[Assigned task] Reproduce exactly, and only, the lines below from the one containing "the system automatically" through the one containing "(int~Any) \mapsto Any".

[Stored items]
================

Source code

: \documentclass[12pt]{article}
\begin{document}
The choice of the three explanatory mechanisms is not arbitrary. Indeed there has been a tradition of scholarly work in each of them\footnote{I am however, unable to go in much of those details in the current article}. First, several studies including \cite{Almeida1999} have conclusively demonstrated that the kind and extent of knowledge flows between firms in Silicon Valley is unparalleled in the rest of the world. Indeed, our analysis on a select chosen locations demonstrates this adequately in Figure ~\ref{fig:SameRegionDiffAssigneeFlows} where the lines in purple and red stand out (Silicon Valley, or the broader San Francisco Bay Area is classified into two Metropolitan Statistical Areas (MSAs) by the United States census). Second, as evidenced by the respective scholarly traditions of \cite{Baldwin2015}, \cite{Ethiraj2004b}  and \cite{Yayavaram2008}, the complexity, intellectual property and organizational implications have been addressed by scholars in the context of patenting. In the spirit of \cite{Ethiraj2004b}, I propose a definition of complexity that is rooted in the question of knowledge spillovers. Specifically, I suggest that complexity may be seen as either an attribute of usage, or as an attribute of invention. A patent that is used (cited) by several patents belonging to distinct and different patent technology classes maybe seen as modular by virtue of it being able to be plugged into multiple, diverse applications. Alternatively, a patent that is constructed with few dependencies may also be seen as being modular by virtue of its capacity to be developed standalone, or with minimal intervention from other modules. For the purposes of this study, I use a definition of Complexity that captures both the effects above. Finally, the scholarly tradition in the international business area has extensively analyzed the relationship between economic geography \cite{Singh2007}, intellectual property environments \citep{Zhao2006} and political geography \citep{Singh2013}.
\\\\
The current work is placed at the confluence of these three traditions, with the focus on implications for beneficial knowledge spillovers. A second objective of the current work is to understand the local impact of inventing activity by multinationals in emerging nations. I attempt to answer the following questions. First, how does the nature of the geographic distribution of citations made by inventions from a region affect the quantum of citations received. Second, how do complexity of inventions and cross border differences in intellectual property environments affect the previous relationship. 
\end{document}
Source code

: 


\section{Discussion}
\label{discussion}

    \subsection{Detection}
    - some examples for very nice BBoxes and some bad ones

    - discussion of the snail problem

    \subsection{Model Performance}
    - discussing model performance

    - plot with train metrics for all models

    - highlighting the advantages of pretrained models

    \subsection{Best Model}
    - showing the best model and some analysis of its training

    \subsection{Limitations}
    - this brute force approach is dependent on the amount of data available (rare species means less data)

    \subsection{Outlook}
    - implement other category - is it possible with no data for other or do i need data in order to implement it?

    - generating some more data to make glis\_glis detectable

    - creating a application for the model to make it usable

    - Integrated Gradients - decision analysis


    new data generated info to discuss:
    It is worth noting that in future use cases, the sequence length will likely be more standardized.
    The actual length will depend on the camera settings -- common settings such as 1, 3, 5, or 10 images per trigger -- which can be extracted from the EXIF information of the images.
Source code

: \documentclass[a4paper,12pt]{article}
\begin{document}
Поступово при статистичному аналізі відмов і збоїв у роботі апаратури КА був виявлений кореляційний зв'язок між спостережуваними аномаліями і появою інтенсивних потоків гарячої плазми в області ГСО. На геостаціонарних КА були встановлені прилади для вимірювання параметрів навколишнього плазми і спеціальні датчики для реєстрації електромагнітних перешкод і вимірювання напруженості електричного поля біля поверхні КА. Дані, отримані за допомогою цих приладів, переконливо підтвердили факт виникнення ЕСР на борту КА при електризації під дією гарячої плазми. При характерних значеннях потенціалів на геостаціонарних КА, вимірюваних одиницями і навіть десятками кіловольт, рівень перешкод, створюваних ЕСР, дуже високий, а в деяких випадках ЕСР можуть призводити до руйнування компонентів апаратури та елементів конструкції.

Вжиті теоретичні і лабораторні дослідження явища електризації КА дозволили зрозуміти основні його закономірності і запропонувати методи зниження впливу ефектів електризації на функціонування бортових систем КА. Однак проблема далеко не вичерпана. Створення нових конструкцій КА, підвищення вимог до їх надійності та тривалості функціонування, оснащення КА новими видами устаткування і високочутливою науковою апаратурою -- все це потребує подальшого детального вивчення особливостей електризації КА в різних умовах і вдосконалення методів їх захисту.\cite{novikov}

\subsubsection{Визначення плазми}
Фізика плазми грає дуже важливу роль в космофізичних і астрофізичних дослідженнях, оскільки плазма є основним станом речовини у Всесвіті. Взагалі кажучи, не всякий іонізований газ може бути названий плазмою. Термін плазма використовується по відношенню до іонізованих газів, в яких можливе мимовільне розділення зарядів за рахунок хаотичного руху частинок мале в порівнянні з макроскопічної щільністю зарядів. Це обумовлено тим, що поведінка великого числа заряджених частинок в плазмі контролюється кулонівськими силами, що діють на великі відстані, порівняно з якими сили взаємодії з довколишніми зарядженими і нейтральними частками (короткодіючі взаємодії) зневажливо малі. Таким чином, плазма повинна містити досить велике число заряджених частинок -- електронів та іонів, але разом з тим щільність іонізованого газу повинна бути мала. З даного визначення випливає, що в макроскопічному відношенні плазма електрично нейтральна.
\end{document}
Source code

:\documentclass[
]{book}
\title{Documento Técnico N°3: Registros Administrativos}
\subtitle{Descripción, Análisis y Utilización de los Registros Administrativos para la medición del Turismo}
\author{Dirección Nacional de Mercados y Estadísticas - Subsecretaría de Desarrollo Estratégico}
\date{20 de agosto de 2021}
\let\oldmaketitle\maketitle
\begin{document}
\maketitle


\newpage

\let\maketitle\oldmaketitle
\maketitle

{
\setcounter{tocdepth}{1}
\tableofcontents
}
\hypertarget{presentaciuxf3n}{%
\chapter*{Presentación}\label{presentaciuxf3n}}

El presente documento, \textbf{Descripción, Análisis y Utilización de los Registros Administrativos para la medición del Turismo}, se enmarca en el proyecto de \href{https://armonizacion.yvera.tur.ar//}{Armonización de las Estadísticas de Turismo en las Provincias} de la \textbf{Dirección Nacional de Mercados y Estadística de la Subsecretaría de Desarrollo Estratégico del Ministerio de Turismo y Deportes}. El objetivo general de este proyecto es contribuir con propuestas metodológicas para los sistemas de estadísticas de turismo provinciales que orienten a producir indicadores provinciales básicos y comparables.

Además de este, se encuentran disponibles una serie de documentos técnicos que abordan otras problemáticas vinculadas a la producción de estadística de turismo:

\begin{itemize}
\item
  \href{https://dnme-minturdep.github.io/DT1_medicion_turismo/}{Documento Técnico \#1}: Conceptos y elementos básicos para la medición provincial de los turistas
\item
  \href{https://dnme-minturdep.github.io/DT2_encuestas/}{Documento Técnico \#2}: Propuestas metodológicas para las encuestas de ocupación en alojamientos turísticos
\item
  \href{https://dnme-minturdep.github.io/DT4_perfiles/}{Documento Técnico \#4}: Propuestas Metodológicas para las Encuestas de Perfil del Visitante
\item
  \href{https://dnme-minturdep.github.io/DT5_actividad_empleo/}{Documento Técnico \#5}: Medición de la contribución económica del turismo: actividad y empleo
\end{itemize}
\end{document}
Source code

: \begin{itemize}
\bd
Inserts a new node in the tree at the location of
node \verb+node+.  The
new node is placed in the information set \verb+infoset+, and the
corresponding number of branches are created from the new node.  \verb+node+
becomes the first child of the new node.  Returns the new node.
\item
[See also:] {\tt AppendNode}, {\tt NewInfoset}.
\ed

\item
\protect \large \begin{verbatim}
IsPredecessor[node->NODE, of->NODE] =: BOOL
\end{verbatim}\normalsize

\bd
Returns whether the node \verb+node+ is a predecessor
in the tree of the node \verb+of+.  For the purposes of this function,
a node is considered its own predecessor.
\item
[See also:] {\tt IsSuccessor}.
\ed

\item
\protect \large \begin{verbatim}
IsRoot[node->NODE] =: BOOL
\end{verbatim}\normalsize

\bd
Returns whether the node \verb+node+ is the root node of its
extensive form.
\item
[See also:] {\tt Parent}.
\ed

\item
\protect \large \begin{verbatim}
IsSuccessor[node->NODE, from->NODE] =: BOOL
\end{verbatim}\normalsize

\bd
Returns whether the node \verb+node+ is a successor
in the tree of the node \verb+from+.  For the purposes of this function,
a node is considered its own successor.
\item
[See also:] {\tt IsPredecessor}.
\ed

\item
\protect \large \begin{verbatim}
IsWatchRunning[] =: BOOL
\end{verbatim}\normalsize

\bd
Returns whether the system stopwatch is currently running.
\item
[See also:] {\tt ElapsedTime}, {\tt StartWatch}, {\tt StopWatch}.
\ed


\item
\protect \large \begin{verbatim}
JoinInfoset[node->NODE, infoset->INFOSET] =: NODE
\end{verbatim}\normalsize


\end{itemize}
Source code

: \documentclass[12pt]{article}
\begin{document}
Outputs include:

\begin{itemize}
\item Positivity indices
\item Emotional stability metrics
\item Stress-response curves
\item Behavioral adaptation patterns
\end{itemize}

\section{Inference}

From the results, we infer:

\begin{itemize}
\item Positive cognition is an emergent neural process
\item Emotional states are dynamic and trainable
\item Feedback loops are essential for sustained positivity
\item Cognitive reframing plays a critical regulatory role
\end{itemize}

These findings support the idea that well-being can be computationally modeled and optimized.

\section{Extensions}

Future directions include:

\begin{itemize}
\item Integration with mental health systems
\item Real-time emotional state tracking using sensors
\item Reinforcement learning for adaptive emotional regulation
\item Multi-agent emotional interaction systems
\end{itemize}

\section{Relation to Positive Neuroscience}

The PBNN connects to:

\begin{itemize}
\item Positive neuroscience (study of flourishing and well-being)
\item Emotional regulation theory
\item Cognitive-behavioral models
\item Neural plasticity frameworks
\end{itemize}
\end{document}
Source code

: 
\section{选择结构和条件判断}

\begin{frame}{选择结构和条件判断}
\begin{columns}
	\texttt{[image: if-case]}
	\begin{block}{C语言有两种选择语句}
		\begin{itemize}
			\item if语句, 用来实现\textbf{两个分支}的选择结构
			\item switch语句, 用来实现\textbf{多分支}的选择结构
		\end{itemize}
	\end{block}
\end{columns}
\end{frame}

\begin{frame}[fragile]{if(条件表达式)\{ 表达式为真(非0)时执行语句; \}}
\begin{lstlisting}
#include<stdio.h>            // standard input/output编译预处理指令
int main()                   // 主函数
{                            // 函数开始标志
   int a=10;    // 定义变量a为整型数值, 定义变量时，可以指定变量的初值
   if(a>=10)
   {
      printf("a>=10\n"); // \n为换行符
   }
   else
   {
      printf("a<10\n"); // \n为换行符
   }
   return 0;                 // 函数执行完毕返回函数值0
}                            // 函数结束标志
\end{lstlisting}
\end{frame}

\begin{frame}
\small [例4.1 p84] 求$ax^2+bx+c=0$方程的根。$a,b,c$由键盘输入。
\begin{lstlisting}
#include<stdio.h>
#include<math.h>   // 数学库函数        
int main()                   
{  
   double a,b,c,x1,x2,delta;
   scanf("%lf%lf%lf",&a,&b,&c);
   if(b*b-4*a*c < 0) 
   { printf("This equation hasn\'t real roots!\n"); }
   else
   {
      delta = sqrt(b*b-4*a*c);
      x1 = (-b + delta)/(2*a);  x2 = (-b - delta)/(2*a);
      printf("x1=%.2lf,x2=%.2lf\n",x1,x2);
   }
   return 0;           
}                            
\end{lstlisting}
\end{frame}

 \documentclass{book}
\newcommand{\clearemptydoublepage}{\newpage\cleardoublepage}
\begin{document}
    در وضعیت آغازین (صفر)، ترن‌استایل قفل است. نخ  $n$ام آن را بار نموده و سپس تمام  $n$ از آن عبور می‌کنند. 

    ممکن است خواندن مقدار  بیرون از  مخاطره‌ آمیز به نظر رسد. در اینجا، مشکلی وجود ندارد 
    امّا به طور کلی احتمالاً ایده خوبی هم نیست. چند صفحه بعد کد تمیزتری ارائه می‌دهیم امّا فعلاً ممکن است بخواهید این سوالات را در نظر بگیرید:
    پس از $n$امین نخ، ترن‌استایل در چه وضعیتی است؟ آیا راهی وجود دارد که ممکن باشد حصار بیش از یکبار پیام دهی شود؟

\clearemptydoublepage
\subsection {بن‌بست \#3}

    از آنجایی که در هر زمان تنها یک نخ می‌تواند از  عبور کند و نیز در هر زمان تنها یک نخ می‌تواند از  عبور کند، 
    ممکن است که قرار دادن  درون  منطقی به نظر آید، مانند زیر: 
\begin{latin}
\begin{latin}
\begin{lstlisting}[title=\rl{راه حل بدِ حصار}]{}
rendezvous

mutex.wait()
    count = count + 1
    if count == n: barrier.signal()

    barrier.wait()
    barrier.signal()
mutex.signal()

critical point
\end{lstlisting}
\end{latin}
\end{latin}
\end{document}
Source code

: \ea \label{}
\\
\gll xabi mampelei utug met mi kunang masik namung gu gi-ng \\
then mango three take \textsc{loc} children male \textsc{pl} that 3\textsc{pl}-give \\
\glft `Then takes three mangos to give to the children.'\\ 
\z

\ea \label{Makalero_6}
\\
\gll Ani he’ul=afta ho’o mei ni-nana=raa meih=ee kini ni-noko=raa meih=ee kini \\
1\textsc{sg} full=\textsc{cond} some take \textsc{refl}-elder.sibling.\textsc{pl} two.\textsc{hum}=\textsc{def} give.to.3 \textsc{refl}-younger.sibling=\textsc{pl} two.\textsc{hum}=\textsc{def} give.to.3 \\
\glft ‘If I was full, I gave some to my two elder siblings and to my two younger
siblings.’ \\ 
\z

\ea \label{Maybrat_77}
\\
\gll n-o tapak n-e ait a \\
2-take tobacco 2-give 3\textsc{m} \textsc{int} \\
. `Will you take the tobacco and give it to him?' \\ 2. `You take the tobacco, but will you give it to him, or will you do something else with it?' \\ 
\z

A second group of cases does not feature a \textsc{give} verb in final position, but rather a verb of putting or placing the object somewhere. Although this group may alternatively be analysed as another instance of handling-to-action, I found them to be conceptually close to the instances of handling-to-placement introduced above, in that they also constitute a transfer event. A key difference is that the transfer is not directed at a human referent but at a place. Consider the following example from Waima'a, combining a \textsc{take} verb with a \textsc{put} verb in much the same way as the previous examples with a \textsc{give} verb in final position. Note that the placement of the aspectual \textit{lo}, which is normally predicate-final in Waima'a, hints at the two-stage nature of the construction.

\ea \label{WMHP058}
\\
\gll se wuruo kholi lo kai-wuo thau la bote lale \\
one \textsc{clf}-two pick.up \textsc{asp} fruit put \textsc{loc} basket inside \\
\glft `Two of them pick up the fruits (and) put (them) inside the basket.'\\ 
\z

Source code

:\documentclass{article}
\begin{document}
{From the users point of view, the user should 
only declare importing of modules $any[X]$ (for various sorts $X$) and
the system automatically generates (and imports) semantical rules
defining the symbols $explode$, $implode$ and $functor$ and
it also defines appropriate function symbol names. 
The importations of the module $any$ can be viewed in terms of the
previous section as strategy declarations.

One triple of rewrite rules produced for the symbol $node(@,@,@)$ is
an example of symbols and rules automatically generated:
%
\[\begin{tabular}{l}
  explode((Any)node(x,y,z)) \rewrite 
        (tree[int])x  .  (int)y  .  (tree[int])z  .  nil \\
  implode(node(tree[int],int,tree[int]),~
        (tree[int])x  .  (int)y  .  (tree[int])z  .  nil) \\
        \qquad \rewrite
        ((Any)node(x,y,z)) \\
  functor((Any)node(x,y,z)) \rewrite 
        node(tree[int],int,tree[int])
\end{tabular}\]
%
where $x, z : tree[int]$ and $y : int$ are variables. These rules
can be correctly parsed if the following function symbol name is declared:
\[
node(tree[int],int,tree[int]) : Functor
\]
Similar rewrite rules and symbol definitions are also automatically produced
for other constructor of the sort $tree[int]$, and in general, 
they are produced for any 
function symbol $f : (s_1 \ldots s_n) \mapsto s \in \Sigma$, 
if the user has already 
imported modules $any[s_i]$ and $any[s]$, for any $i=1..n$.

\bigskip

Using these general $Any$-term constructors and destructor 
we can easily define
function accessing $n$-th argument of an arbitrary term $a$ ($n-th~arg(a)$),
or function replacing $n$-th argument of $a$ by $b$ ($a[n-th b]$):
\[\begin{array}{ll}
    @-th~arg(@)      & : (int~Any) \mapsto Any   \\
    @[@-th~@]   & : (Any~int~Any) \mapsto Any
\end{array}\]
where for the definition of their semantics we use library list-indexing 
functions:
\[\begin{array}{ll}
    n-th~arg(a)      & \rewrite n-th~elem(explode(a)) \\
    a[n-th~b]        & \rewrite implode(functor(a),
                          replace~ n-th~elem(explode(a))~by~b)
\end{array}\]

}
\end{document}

================

[Answer]
the system automatically generates (and imports) semantical rules
defining the symbols $explode$, $implode$ and $functor$ and
it also defines appropriate function symbol names. 
The importations of the module $any$ can be viewed in terms of the
previous section as strategy declarations.

One triple of rewrite rules produced for the symbol $node(@,@,@)$ is
an example of symbols and rules automatically generated:
%
\[\begin{tabular}{l}
  explode((Any)node(x,y,z)) \rewrite 
        (tree[int])x  .  (int)y  .  (tree[int])z  .  nil \\
  implode(node(tree[int],int,tree[int]),~
        (tree[int])x  .  (int)y  .  (tree[int])z  .  nil) \\
        \qquad \rewrite
        ((Any)node(x,y,z)) \\
  functor((Any)node(x,y,z)) \rewrite 
        node(tree[int],int,tree[int])
\end{tabular}\]
%
where $x, z : tree[int]$ and $y : int$ are variables. These rules
can be correctly parsed if the following function symbol name is declared:
\[
node(tree[int],int,tree[int]) : Functor
\]
Similar rewrite rules and symbol definitions are also automatically produced
for other constructor of the sort $tree[int]$, and in general, 
they are produced for any 
function symbol $f : (s_1 \ldots s_n) \mapsto s \in \Sigma$, 
if the user has already 
imported modules $any[s_i]$ and $any[s]$, for any $i=1..n$.

\bigskip

Using these general $Any$-term constructors and destructor 
we can easily define
function accessing $n$-th argument of an arbitrary term $a$ ($n-th~arg(a)$),
or function replacing $n$-th argument of $a$ by $b$ ($a[n-th b]$):
\[\begin{array}{ll}
    @-th~arg(@)      & : (int~Any) \mapsto Any   \\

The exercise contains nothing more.